This How-To was originally submitted by Wired.com and Condé Nast Traveler contributor Brook Wilkinson.
Step 1: Ice down your brew
One of the most common causes of exuberant foamage is warm beer. The exact ideal temperature depends on the style of beer, but your standard American macrobrew will be "tastiest" around 35 degrees. This means you'll want the beer chilling at least two hours ahead of time, and ideally four to five.
The genius who designed your typical keg bucket made it only about half as tall as a standard keg. To ensure that the entire surface area of the keg is cooled -- not just the bottom half -- place a plastic garbage bag in the bucket, then put down a thin layer of ice before dropping in the keg itself. Continue to pack ice inside the garbage bag, all the way to the top of the keg. Check periodically and add ice as needed.
Step 2: Prep your gear
It's just as important to cool down the tap as it is to cool down the keg itself. The amount of carbonation the beer can hold goes down as temperature increases, so letting cold beer hit a warm tube guarantees an avalanche of foam. Fortunately, the solution is pretty easy: just leave the tap on top of the ice around the keg at least an hour or so before you decide to tap.
Before you put tap to keg, make sure that the party tap (the spigot where the beer comes out) is in the closed position. Most taps have a handle that pushes down to lock the tap onto the keg. Others have two flanges that you twist about a quarter-turn. In either case, make sure that the handle or flanges are not in the engaged position. If they are, beer will spray out as soon as you place the tap on the keg.
Step 3: Tap that sucker
Seat the party pump on top of the keg, making sure not to push down on the spring-loaded ball valve (another way to spray beer in your face). Lock the pump onto the keg by rotating it clockwise, then engage the tap by pulling the handle out, then pushing it down, or twisting the flanges. If you see bubbles or foam forming around the tap, something's not seated correctly, so disengage the pump, take it off, and try again.
Step 4: Prep your cup
Scratches inside a glass will serve as nucleation sites where beer turns to foam. If your glass is visibly scratched, use an old bartender's trick and rinse it with water, which will coat the craggy spots.
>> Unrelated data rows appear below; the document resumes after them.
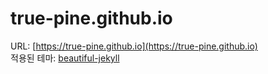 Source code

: # true-pine.github.io
URL: [https://true-pine.github.io](https://true-pine.github.io)  
적용된 테마: [beautiful-jekyll](https://github.com/daattali/beautiful-jekyll)
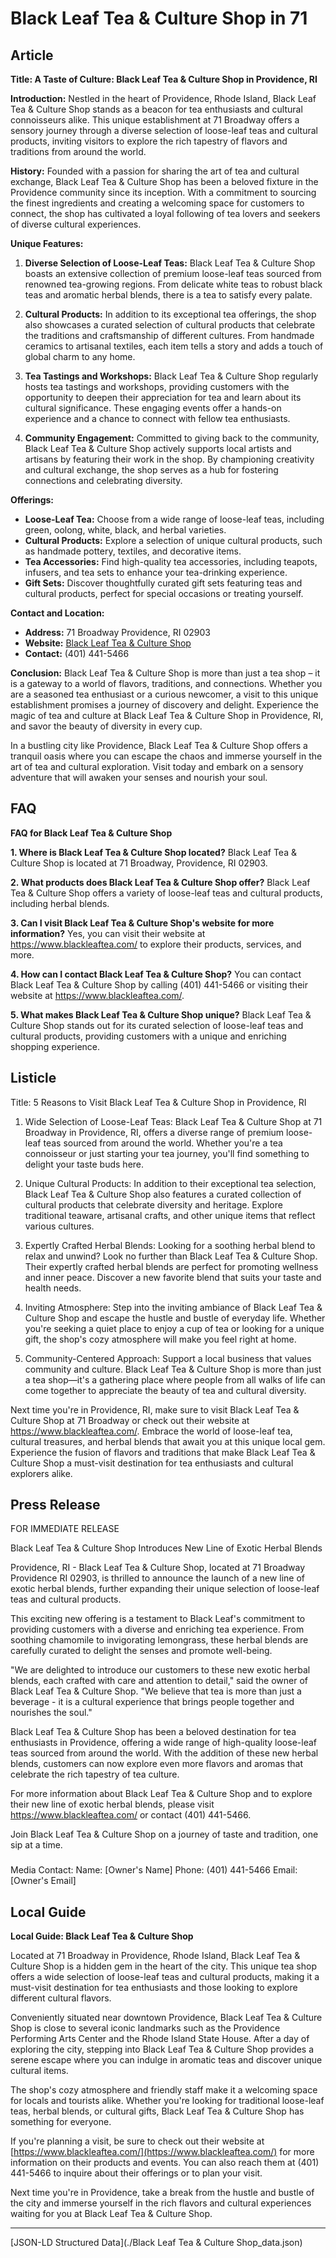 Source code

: # Black Leaf Tea & Culture Shop in 71

## Article
**Title: A Taste of Culture: Black Leaf Tea & Culture Shop in Providence, RI**

**Introduction:**
Nestled in the heart of Providence, Rhode Island, Black Leaf Tea & Culture Shop stands as a beacon for tea enthusiasts and cultural connoisseurs alike. This unique establishment at 71 Broadway offers a sensory journey through a diverse selection of loose-leaf teas and cultural products, inviting visitors to explore the rich tapestry of flavors and traditions from around the world.

**History:**
Founded with a passion for sharing the art of tea and cultural exchange, Black Leaf Tea & Culture Shop has been a beloved fixture in the Providence community since its inception. With a commitment to sourcing the finest ingredients and creating a welcoming space for customers to connect, the shop has cultivated a loyal following of tea lovers and seekers of diverse cultural experiences.

**Unique Features:**
1. **Diverse Selection of Loose-Leaf Teas:** Black Leaf Tea & Culture Shop boasts an extensive collection of premium loose-leaf teas sourced from renowned tea-growing regions. From delicate white teas to robust black teas and aromatic herbal blends, there is a tea to satisfy every palate.
   
2. **Cultural Products:** In addition to its exceptional tea offerings, the shop also showcases a curated selection of cultural products that celebrate the traditions and craftsmanship of different cultures. From handmade ceramics to artisanal textiles, each item tells a story and adds a touch of global charm to any home.

3. **Tea Tastings and Workshops:** Black Leaf Tea & Culture Shop regularly hosts tea tastings and workshops, providing customers with the opportunity to deepen their appreciation for tea and learn about its cultural significance. These engaging events offer a hands-on experience and a chance to connect with fellow tea enthusiasts.

4. **Community Engagement:** Committed to giving back to the community, Black Leaf Tea & Culture Shop actively supports local artists and artisans by featuring their work in the shop. By championing creativity and cultural exchange, the shop serves as a hub for fostering connections and celebrating diversity.

**Offerings:**
- **Loose-Leaf Tea:** Choose from a wide range of loose-leaf teas, including green, oolong, white, black, and herbal varieties.
- **Cultural Products:** Explore a selection of unique cultural products, such as handmade pottery, textiles, and decorative items.
- **Tea Accessories:** Find high-quality tea accessories, including teapots, infusers, and tea sets to enhance your tea-drinking experience.
- **Gift Sets:** Discover thoughtfully curated gift sets featuring teas and cultural products, perfect for special occasions or treating yourself.

**Contact and Location:**
- **Address:** 71 Broadway Providence, RI 02903
- **Website:** [Black Leaf Tea & Culture Shop](https://www.blackleaftea.com/)
- **Contact:** (401) 441-5466

**Conclusion:**
Black Leaf Tea & Culture Shop is more than just a tea shop – it is a gateway to a world of flavors, traditions, and connections. Whether you are a seasoned tea enthusiast or a curious newcomer, a visit to this unique establishment promises a journey of discovery and delight. Experience the magic of tea and culture at Black Leaf Tea & Culture Shop in Providence, RI, and savor the beauty of diversity in every cup.

In a bustling city like Providence, Black Leaf Tea & Culture Shop offers a tranquil oasis where you can escape the chaos and immerse yourself in the art of tea and cultural exploration. Visit today and embark on a sensory adventure that will awaken your senses and nourish your soul.

## FAQ
**FAQ for Black Leaf Tea & Culture Shop**

**1. Where is Black Leaf Tea & Culture Shop located?**
   Black Leaf Tea & Culture Shop is located at 71 Broadway, Providence, RI 02903.

**2. What products does Black Leaf Tea & Culture Shop offer?**
   Black Leaf Tea & Culture Shop offers a variety of loose-leaf teas and cultural products, including herbal blends.

**3. Can I visit Black Leaf Tea & Culture Shop's website for more information?**
   Yes, you can visit their website at https://www.blackleaftea.com/ to explore their products, services, and more.

**4. How can I contact Black Leaf Tea & Culture Shop?**
   You can contact Black Leaf Tea & Culture Shop by calling (401) 441-5466 or visiting their website at https://www.blackleaftea.com/.

**5. What makes Black Leaf Tea & Culture Shop unique?**
   Black Leaf Tea & Culture Shop stands out for its curated selection of loose-leaf teas and cultural products, providing customers with a unique and enriching shopping experience.

## Listicle
Title: 5 Reasons to Visit Black Leaf Tea & Culture Shop in Providence, RI

1. Wide Selection of Loose-Leaf Teas: Black Leaf Tea & Culture Shop at 71 Broadway in Providence, RI, offers a diverse range of premium loose-leaf teas sourced from around the world. Whether you're a tea connoisseur or just starting your tea journey, you'll find something to delight your taste buds here.

2. Unique Cultural Products: In addition to their exceptional tea selection, Black Leaf Tea & Culture Shop also features a curated collection of cultural products that celebrate diversity and heritage. Explore traditional teaware, artisanal crafts, and other unique items that reflect various cultures.

3. Expertly Crafted Herbal Blends: Looking for a soothing herbal blend to relax and unwind? Look no further than Black Leaf Tea & Culture Shop. Their expertly crafted herbal blends are perfect for promoting wellness and inner peace. Discover a new favorite blend that suits your taste and health needs.

4. Inviting Atmosphere: Step into the inviting ambiance of Black Leaf Tea & Culture Shop and escape the hustle and bustle of everyday life. Whether you're seeking a quiet place to enjoy a cup of tea or looking for a unique gift, the shop's cozy atmosphere will make you feel right at home.

5. Community-Centered Approach: Support a local business that values community and culture. Black Leaf Tea & Culture Shop is more than just a tea shop—it's a gathering place where people from all walks of life can come together to appreciate the beauty of tea and cultural diversity.

Next time you're in Providence, RI, make sure to visit Black Leaf Tea & Culture Shop at 71 Broadway or check out their website at https://www.blackleaftea.com/. Embrace the world of loose-leaf tea, cultural treasures, and herbal blends that await you at this unique local gem. Experience the fusion of flavors and traditions that make Black Leaf Tea & Culture Shop a must-visit destination for tea enthusiasts and cultural explorers alike.

## Press Release
FOR IMMEDIATE RELEASE

Black Leaf Tea & Culture Shop Introduces New Line of Exotic Herbal Blends

Providence, RI - Black Leaf Tea & Culture Shop, located at 71 Broadway Providence RI 02903, is thrilled to announce the launch of a new line of exotic herbal blends, further expanding their unique selection of loose-leaf teas and cultural products.

This exciting new offering is a testament to Black Leaf's commitment to providing customers with a diverse and enriching tea experience. From soothing chamomile to invigorating lemongrass, these herbal blends are carefully curated to delight the senses and promote well-being.

"We are delighted to introduce our customers to these new exotic herbal blends, each crafted with care and attention to detail," said the owner of Black Leaf Tea & Culture Shop. "We believe that tea is more than just a beverage - it is a cultural experience that brings people together and nourishes the soul."

Black Leaf Tea & Culture Shop has been a beloved destination for tea enthusiasts in Providence, offering a wide range of high-quality loose-leaf teas sourced from around the world. With the addition of these new herbal blends, customers can now explore even more flavors and aromas that celebrate the rich tapestry of tea culture.

For more information about Black Leaf Tea & Culture Shop and to explore their new line of exotic herbal blends, please visit https://www.blackleaftea.com/ or contact (401) 441-5466.

Join Black Leaf Tea & Culture Shop on a journey of taste and tradition, one sip at a time.

###

Media Contact:
Name: [Owner's Name]
Phone: (401) 441-5466
Email: [Owner's Email]

## Local Guide
**Local Guide: Black Leaf Tea & Culture Shop**

Located at 71 Broadway in Providence, Rhode Island, Black Leaf Tea & Culture Shop is a hidden gem in the heart of the city. This unique tea shop offers a wide selection of loose-leaf teas and cultural products, making it a must-visit destination for tea enthusiasts and those looking to explore different cultural flavors.

Conveniently situated near downtown Providence, Black Leaf Tea & Culture Shop is close to several iconic landmarks such as the Providence Performing Arts Center and the Rhode Island State House. After a day of exploring the city, stepping into Black Leaf Tea & Culture Shop provides a serene escape where you can indulge in aromatic teas and discover unique cultural items.

The shop's cozy atmosphere and friendly staff make it a welcoming space for locals and tourists alike. Whether you're looking for traditional loose-leaf teas, herbal blends, or cultural gifts, Black Leaf Tea & Culture Shop has something for everyone.

If you're planning a visit, be sure to check out their website at [https://www.blackleaftea.com/](https://www.blackleaftea.com/) for more information on their products and events. You can also reach them at (401) 441-5466 to inquire about their offerings or to plan your visit.

Next time you're in Providence, take a break from the hustle and bustle of the city and immerse yourself in the rich flavors and cultural experiences waiting for you at Black Leaf Tea & Culture Shop.


---

[JSON-LD Structured Data](./Black Leaf Tea & Culture Shop_data.json)
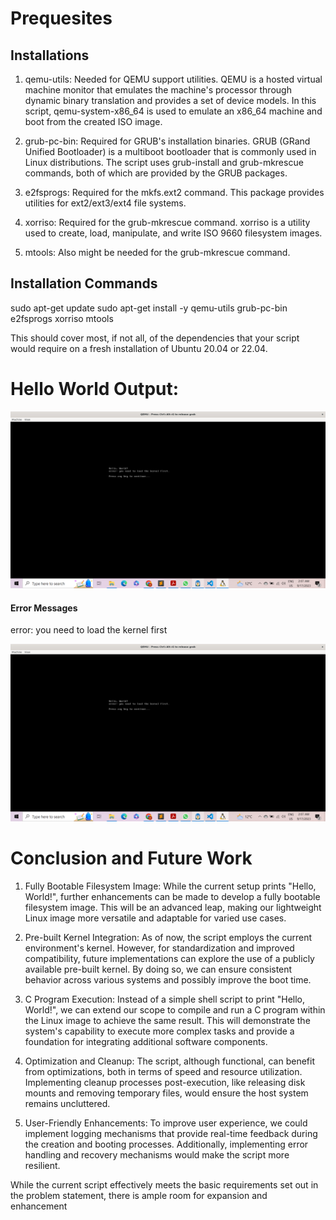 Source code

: # Prequesites

## Installations
1. qemu-utils: Needed for QEMU support utilities. QEMU is a hosted virtual machine monitor that emulates the machine's processor through dynamic binary translation and provides a set of device models. In this script, qemu-system-x86_64 is used to emulate an x86_64 machine and boot from the created ISO image.

2. grub-pc-bin: Required for GRUB's installation binaries. GRUB (GRand Unified Bootloader) is a multiboot bootloader that is commonly used in Linux distributions. The script uses grub-install and grub-mkrescue commands, both of which are provided by the GRUB packages.

3. e2fsprogs: Required for the mkfs.ext2 command. This package provides utilities for ext2/ext3/ext4 file systems.

4. xorriso: Required for the grub-mkrescue command. xorriso is a utility used to create, load, manipulate, and write ISO 9660 filesystem images.

5. mtools: Also might be needed for the grub-mkrescue command.
   
## Installation Commands  

sudo apt-get update
sudo apt-get install -y qemu-utils grub-pc-bin e2fsprogs xorriso mtools

This should cover most, if not all, of the dependencies that your script would require on a fresh installation of Ubuntu 20.04 or 22.04.

# Hello World Output:

![Hello World Output](./output_images/hello_world_output.png)

#### Error Messages

error: you need to load the kernel first


![Terminal Output](./output_images/hello_world_output.png)

# Conclusion and Future Work

1. Fully Bootable Filesystem Image: While the current setup prints "Hello, World!", further enhancements can be made to develop a fully bootable filesystem image. This will be an advanced leap, making our lightweight Linux image more versatile and adaptable for varied use cases.

2. Pre-built Kernel Integration: As of now, the script employs the current environment's kernel. However, for standardization and improved compatibility, future implementations can explore the use of a publicly available pre-built kernel. By doing so, we can ensure consistent behavior across various systems and possibly improve the boot time.

3. C Program Execution: Instead of a simple shell script to print "Hello, World!", we can extend our scope to compile and run a C program within the Linux image to achieve the same result. This will demonstrate the system's capability to execute more complex tasks and provide a foundation for integrating additional software components.

4. Optimization and Cleanup: The script, although functional, can benefit from optimizations, both in terms of speed and resource utilization. Implementing cleanup processes post-execution, like releasing disk mounts and removing temporary files, would ensure the host system remains uncluttered.

5. User-Friendly Enhancements: To improve user experience, we could implement logging mechanisms that provide real-time feedback during the creation and booting processes. Additionally, implementing error handling and recovery mechanisms would make the script more resilient.

While the current script effectively meets the basic requirements set out in the problem statement, there is ample room for expansion and enhancement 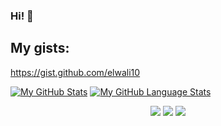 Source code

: ### Hi! 👋


## My gists:  

https://gist.github.com/elwali10

[![My GitHub Stats](https://github-readme-stats.vercel.app/api/?username=elwali10&count_private=true&theme=tokyonight&showicons=true)]()
[![My GitHub Language Stats](https://github-readme-stats.vercel.app/api/top-langs/?username=elwali10&langs_count=8&theme=tokyonight)]()



<p align="center">
    <a href="https://twitter.com/ElwaliKarkoub"><img src="https://img.shields.io/badge/twitter-%231FA1F1?style=flat&logo=twitter&logoColor=white"/></a>
    <a href="https://www.linkedin.com/in/elwali-karkoub-%D8%A7%D9%84%D9%88%D9%84%D9%8A-%D9%83%D8%B1%D9%83%D9%88%D8%A8-05b96510a/"><img src="https://img.shields.io/badge/linkedin-%230177B5?style=flat&logo=linkedin&logoColor=white"/></a>
    <a href="https://www.youtube.com/channel/UC--DGIpedl9mln8szJLNNWA"><img src="https://img.shields.io/badge/youtube-%23FF0000?style=flat&logo=youtube&logoColor=white"/></a>
  </p>

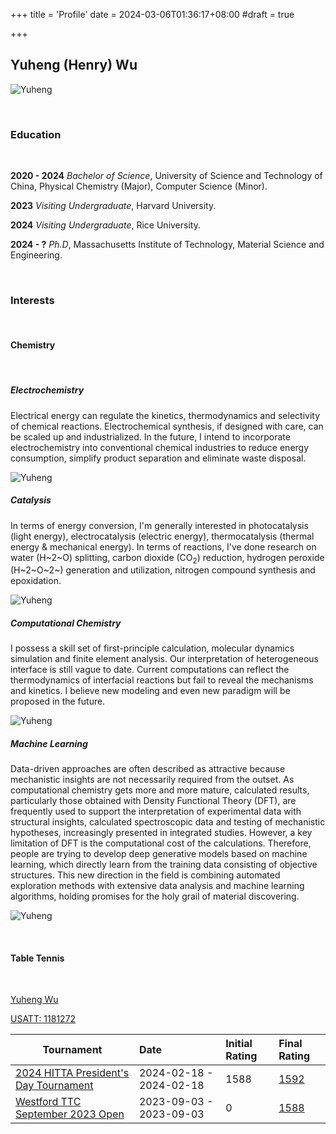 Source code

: +++
title = 'Profile'
date = 2024-03-06T01:36:17+08:00
#draft = true

+++
## Yuheng (Henry) Wu

![Yuheng](profile-img/selfie.jpg)

&nbsp;

### **Education**

&nbsp;

**2020 - 2024**   *Bachelor of Science*, University of Science and Technology of China, Physical Chemistry (Major), Computer Science (Minor).

**2023** *Visiting Undergraduate*, Harvard University.

**2024** *Visiting Undergraduate*, Rice University.

**2024 - ?** *Ph.D*, Massachusetts Institute of Technology, Material Science and Engineering.

&nbsp;

### **Interests**

&nbsp;

#### **Chemistry**

&nbsp;

##### Electrochemistry

Electrical energy can regulate the kinetics, thermodynamics and selectivity of chemical reactions. Electrochemical synthesis, if designed with care, can be scaled up and industrialized. In the future, I intend to incorporate electrochemistry into conventional chemical industries to reduce energy consumption, simplify product separation and eliminate waste disposal.

![Yuheng](profile-img/EChem.png)

##### Catalysis

In terms of energy conversion, I\'m generally interested in photocatalysis (light energy), electrocatalysis (electric energy), thermocatalysis (thermal energy & mechanical energy). In terms of reactions, I've done research on water (H~2~O) splitting, carbon dioxide (CO<sub>2</sub>) reduction, hydrogen peroxide (H~2~O~2~) generation and utilization, nitrogen compound synthesis and epoxidation.

![Yuheng](profile-img/Cat.png)

##### Computational Chemistry

I possess a skill set of first-principle calculation, molecular dynamics simulation and finite element analysis. Our interpretation of heterogeneous interface is still vague to date. Current computations can reflect the thermodynamics of interfacial reactions but fail to reveal the mechanisms and kinetics. I believe new modeling and even new paradigm will be proposed in the future.

![Yuheng](profile-img/Comput.png)

##### Machine Learning

Data-driven approaches are often described as attractive because mechanistic insights are not necessarily required from the outset. As computational chemistry gets more and more mature, calculated results, particularly those obtained with Density Functional Theory (DFT), are frequently used to support the interpretation of experimental data with structural insights, calculated spectroscopic data and testing of mechanistic hypotheses, increasingly presented in integrated studies. However, a key limitation of DFT is the computational cost of the calculations. Therefore, people are trying to develop deep generative models based on machine learning, which directly learn from the training data consisting of objective structures. This new direction in the field is combining automated exploration methods with extensive data analysis and machine learning algorithms, holding promises for the holy grail of material discovering.

![Yuheng](profile-img/ML.png)

&nbsp;

#### **Table Tennis**

&nbsp;

[Yuheng Wu](https://usatt.simplycompete.com/userAccount/up/181272?uai=181272&embedded=&max=20)

[USATT: 1181272](https://usatt.simplycompete.com/userAccount/up/181272?uai=181272&embedded=&max=20)

| Tournament                                                   | Date                    | Initial Rating | Final Rating                                                 |
| ------------------------------------------------------------ | :---------------------- | :------------- | :----------------------------------------------------------- |
| [2024 HITTA President's Day Tournament](https://usatt.simplycompete.com/t/tr/14937?uai=181272) | 2024-02-18 - 2024-02-18 | 1588           | [1592](https://usatt.simplycompete.com/exp/index?tri=14937&uai=181272) |
| [Westford TTC September 2023 Open](https://usatt.simplycompete.com/t/tr/14776?uai=181272) | 2023-09-03 - 2023-09-03 | 0              | [1588](https://usatt.simplycompete.com/exp/index?tri=14776&uai=181272) |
If you're using plastic cups, scratches aren't much of an issue.
Step 5: Patience
No matter how carefully you've followed these steps, the first pint out of a keg will always be foamy. Pour it into a spare glass until the beer starts flowing (foam begets foam, so you'll waste more than you'll drink if you try to pour beer into a foamy glass). You don't have to pump before the first pour, since the keg is already under a great deal of pressure.
Step 6: Master the perfect pour
Too fast or slow a pour will create foam. You can regulate the speed by how much you pump. But always push down the party tap all the way; partially opening it won't slow down the pour, it'll just create foam. It should take 10 to 15 seconds to pour a pint with a good finger or two of foam.
For the first few pints (when the keg is still under pressure), hold the tap and glass at arm's length above your head so that the beer comes out at the proper speed. After that, you can adjust by pumping (to increase the speed of beer flow) or holding the glass and tap over your head (to decrease it). Some taps also have a small pressure release valve, which you can open by pulling on the metal ring attached to it.
Since there's no rule of thumb for the proper number of pumps per pint, it's easiest to do this with a friend rather than going it alone: One person holds the glass at a 45-degree angle and points the spigot toward the side of the glass, gradually turning the glass to vertical to avoid spilling. The other gives the keg a few pumps anytime the glass starts to get too foamy. Just don't overdo it: Too many pumps will -- yep, you guessed it -- create foam as well.